There are people who go through life with seemingly no illness, or problems, or even concern about other people. Everything is easily shrugged off. Perhaps, they live in the body, and not the head and heart?
Then there are people who feel too much, and they find it difficult to shrug things off. They live in the head and heart, and not the body.
Most, are a combination of these things at any one time, depending on people and circumstances.
My mother was very much a head and heart person. But she understood, to balance out the head and heart, you needed to attend to the body. For her, that meant keeping active, keeping busy, eating simply. Tradespeople were astonished by how clean and tidy her house and garden were. As a consequence, her doctor was always astonished by how quickly and easily she touched her toes.
These days, they call it mindfulness and exercise.
Distraction is also an excellent tool for heart and head people. So is writing. This blog brings those two elements together for me (doing it right now for just that reason lol). Not to mention the actual cooking, which I think counts as exercise 😉 😂.
Another distraction is reading. I don’t know when reading (except for news and current affairs) turned from being an essential part of everyday life for me to something I reserved only for holidays. Slowing down to read felt simultaneously a waste of time, and a luxury. But when I do, for example for this blog, reading, whether fiction, non-fiction, or poetry, helps my head and heart.
Dinner In A Quick Lunch Room
Soup should be heralded with a mellow horn,
-Stephen Vincent Benét (1898-1943), Poem in the Public Domain
Blowing clear notes of gold against the stars;
Strange entrees with a jangle of glass bars
Fantastically alive with subtle scorn;
Fish, by a plopping, gurgling rush of waters,
Clear, vibrant waters, beautifully austere;
Roast, with a thunder of drums to stun the ear,
A screaming fife, a voice from ancient slaughters!
Over the salad let the woodwinds moan;
Then the green silence of many watercresses;
Dessert, a balalaika, strummed alone;
Coffee, a slow, low singing no passion stresses;
Such are my thoughts as — clang! crash! bang! — I brood
And gorge the sticky mess these fools call food!

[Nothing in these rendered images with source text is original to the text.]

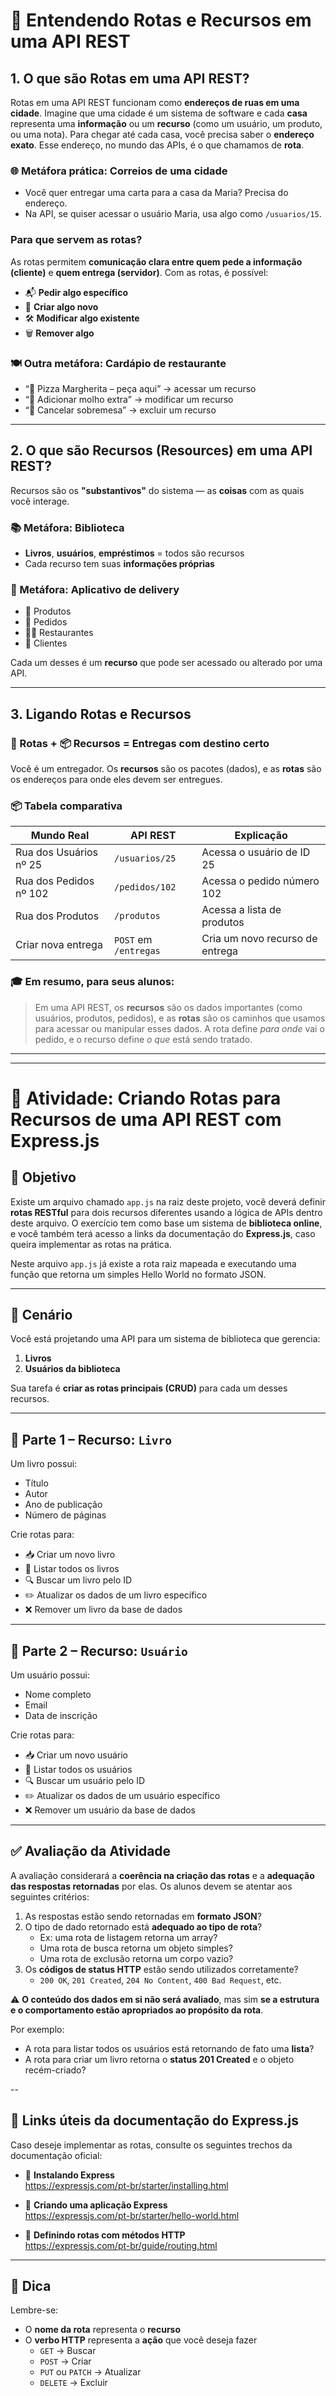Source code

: 
# 📘 Entendendo Rotas e Recursos em uma API REST

## 1. O que são Rotas em uma API REST?

Rotas em uma API REST funcionam como **endereços de ruas em uma cidade**. Imagine que uma cidade é um sistema de software e cada **casa** representa uma **informação** ou um **recurso** (como um usuário, um produto, ou uma nota). Para chegar até cada casa, você precisa saber o **endereço exato**. Esse endereço, no mundo das APIs, é o que chamamos de **rota**.

### 🌐 Metáfora prática: Correios de uma cidade

- Você quer entregar uma carta para a casa da Maria? Precisa do endereço.
- Na API, se quiser acessar o usuário Maria, usa algo como `/usuarios/15`.

### Para que servem as rotas?

As rotas permitem **comunicação clara entre quem pede a informação (cliente)** e **quem entrega (servidor)**. Com as rotas, é possível:

- 📬 **Pedir algo específico**
- 🧾 **Criar algo novo**
- 🛠️ **Modificar algo existente**
- 🗑️ **Remover algo**

### 🍽️ Outra metáfora: Cardápio de restaurante

- “🍕 Pizza Margherita – peça aqui” → acessar um recurso
- “🍝 Adicionar molho extra” → modificar um recurso
- “🍨 Cancelar sobremesa” → excluir um recurso

---

## 2. O que são Recursos (Resources) em uma API REST?

Recursos são os **"substantivos"** do sistema — as **coisas** com as quais você interage.

### 📚 Metáfora: Biblioteca

- **Livros**, **usuários**, **empréstimos** = todos são recursos
- Cada recurso tem suas **informações próprias**

### 💬 Metáfora: Aplicativo de delivery

- 🍔 Produtos
- 🛒 Pedidos
- 🧑‍🍳 Restaurantes
- 👤 Clientes

Cada um desses é um **recurso** que pode ser acessado ou alterado por uma API.

---

## 3. Ligando Rotas e Recursos

### 🧭 Rotas + 📦 Recursos = Entregas com destino certo

Você é um entregador. Os **recursos** são os pacotes (dados), e as **rotas** são os endereços para onde eles devem ser entregues.

### 📦 Tabela comparativa

| Mundo Real                   | API REST              | Explicação                                                 |
|-----------------------------|------------------------|------------------------------------------------------------|
| Rua dos Usuários nº 25      | `/usuarios/25`         | Acessa o usuário de ID 25                                  |
| Rua dos Pedidos nº 102      | `/pedidos/102`         | Acessa o pedido número 102                                 |
| Rua dos Produtos            | `/produtos`            | Acessa a lista de produtos                                 |
| Criar nova entrega          | `POST` em `/entregas`  | Cria um novo recurso de entrega                            |

### 🎓 Em resumo, para seus alunos:

> Em uma API REST, os **recursos** são os dados importantes (como usuários, produtos, pedidos), e as **rotas** são os caminhos que usamos para acessar ou manipular esses dados. A rota define *para onde* vai o pedido, e o recurso define *o que* está sendo tratado.

---


---

# 📝 Atividade: Criando Rotas para Recursos de uma API REST com Express.js

## 🎯 Objetivo
Existe um arquivo chamado `app.js` na raiz deste projeto, você deverá definir **rotas RESTful** para dois recursos diferentes usando a lógica de APIs dentro deste arquivo. O exercício tem como base um sistema de **biblioteca online**, e você também terá acesso a links da documentação do **Express.js**, caso queira implementar as rotas na prática.

Neste arquivo `app.js` já existe a rota raiz mapeada e executando uma função que retorna um simples Hello World no formato JSON.

---

## 🧩 Cenário

Você está projetando uma API para um sistema de biblioteca que gerencia:

1. **Livros**
2. **Usuários da biblioteca**

Sua tarefa é **criar as rotas principais (CRUD)** para cada um desses recursos.

---

## 📌 Parte 1 – Recurso: `Livro`

Um livro possui:
- Título
- Autor
- Ano de publicação
- Número de páginas

Crie rotas para:

- 📥 Criar um novo livro  
- 📄 Listar todos os livros  
- 🔍 Buscar um livro pelo ID  
- ✏️ Atualizar os dados de um livro específico  
- ❌ Remover um livro da base de dados

---

## 📌 Parte 2 – Recurso: `Usuário`

Um usuário possui:
- Nome completo
- Email
- Data de inscrição

Crie rotas para:

- 📥 Criar um novo usuário  
- 📄 Listar todos os usuários  
- 🔍 Buscar um usuário pelo ID  
- ✏️ Atualizar os dados de um usuário específico  
- ❌ Remover um usuário da base de dados

---

## ✅ Avaliação da Atividade

A avaliação considerará a **coerência na criação das rotas** e a **adequação das respostas retornadas** por elas. Os alunos devem se atentar aos seguintes critérios:

1. As respostas estão sendo retornadas em **formato JSON**?  
2. O tipo de dado retornado está **adequado ao tipo de rota**?  
   - Ex: uma rota de listagem retorna um array?  
   - Uma rota de busca retorna um objeto simples?  
   - Uma rota de exclusão retorna um corpo vazio?
3. Os **códigos de status HTTP** estão sendo utilizados corretamente?  
   - `200 OK`, `201 Created`, `204 No Content`, `400 Bad Request`, etc.

⚠️ **O conteúdo dos dados em si não será avaliado**, mas sim **se a estrutura e o comportamento estão apropriados ao propósito da rota**.  

Por exemplo:
- A rota para listar todos os usuários está retornando de fato uma **lista**?  
- A rota para criar um livro retorna o **status 201 Created** e o objeto recém-criado?

--

## 📘 Links úteis da documentação do Express.js

Caso deseje implementar as rotas, consulte os seguintes trechos da documentação oficial:

- 📌 **Instalando Express**  
  https://expressjs.com/pt-br/starter/installing.html

- 📌 **Criando uma aplicação Express**  
  https://expressjs.com/pt-br/starter/hello-world.html

- 🔀 **Definindo rotas com métodos HTTP**  
  https://expressjs.com/pt-br/guide/routing.html

---

## 🧠 Dica

Lembre-se:
- O **nome da rota** representa o **recurso**
- O **verbo HTTP** representa a **ação** que você deseja fazer
  - `GET` → Buscar
  - `POST` → Criar
  - `PUT` ou `PATCH` → Atualizar
  - `DELETE` → Excluir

To me, this lively description of a lunch room is a cheeky poem head-and-heart people might relate to. Like life, the reality of the dish sometimes doesn’t meet our idealised expectations. It’s also a struggle for us gentle woodwind instruments to be heard above the noisy percussion. But, after reading that poem, I feel at peace with it here. No point in punishing one’s self for choosing the wrong lunch room one day. Let the body deal with it. Shrug [shake] it off. Our lunch rooms, they will come.